I am also using celery to run background tasks for the same application. These tasks all involve background manipulation of records through the django models. The celery logs show me that of 7951 tasks in the last hour, 57 have failed with the same 2026/SSL connection error: unknown error. I realise this is <1% error rate, but I won't settle for this when I don't know why it is happening!

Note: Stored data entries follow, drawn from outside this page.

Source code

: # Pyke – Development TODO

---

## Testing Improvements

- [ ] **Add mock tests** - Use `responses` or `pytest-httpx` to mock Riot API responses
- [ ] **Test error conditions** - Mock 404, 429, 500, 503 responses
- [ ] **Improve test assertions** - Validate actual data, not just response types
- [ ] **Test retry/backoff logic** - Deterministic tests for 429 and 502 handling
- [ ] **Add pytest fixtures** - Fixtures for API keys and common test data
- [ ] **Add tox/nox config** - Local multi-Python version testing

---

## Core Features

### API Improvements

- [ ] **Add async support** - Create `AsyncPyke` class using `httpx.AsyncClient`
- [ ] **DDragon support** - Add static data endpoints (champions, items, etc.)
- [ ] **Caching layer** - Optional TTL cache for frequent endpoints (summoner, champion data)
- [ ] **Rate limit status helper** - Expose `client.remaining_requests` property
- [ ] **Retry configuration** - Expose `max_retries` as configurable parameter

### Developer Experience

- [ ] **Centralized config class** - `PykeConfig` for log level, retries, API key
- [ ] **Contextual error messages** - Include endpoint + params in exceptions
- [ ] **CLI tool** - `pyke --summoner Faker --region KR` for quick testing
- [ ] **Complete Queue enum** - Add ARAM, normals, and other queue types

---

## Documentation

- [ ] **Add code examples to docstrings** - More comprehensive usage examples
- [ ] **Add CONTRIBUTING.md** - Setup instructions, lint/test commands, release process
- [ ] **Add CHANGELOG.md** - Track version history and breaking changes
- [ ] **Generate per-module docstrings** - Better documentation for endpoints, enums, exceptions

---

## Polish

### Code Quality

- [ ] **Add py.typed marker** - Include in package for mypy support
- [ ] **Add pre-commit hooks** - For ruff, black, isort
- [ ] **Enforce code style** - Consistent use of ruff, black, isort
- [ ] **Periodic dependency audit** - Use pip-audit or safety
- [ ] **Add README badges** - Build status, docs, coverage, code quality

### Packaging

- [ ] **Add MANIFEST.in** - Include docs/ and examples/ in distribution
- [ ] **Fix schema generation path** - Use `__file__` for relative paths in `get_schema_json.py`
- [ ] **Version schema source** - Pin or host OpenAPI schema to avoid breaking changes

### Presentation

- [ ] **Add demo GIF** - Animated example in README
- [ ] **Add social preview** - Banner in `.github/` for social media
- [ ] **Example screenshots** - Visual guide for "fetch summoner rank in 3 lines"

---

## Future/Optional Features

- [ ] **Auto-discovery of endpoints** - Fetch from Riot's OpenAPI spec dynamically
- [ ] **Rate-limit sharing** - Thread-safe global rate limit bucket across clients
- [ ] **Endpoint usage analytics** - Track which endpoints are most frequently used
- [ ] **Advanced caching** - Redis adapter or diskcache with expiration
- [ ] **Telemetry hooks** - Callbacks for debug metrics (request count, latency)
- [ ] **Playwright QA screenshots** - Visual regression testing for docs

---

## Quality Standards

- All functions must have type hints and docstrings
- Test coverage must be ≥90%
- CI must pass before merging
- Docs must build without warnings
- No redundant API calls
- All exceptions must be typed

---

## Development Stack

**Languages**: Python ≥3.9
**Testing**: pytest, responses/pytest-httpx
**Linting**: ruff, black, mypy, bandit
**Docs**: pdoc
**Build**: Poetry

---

Because the error is intermittent, I would have thought it is not a problem with the certificates or configuration (otherwise it would fail all the time?) - Any thoughts on what the problem might be? I don't want to make the switch whole heartedly knowing that as users that using the system that errors may reintroduce.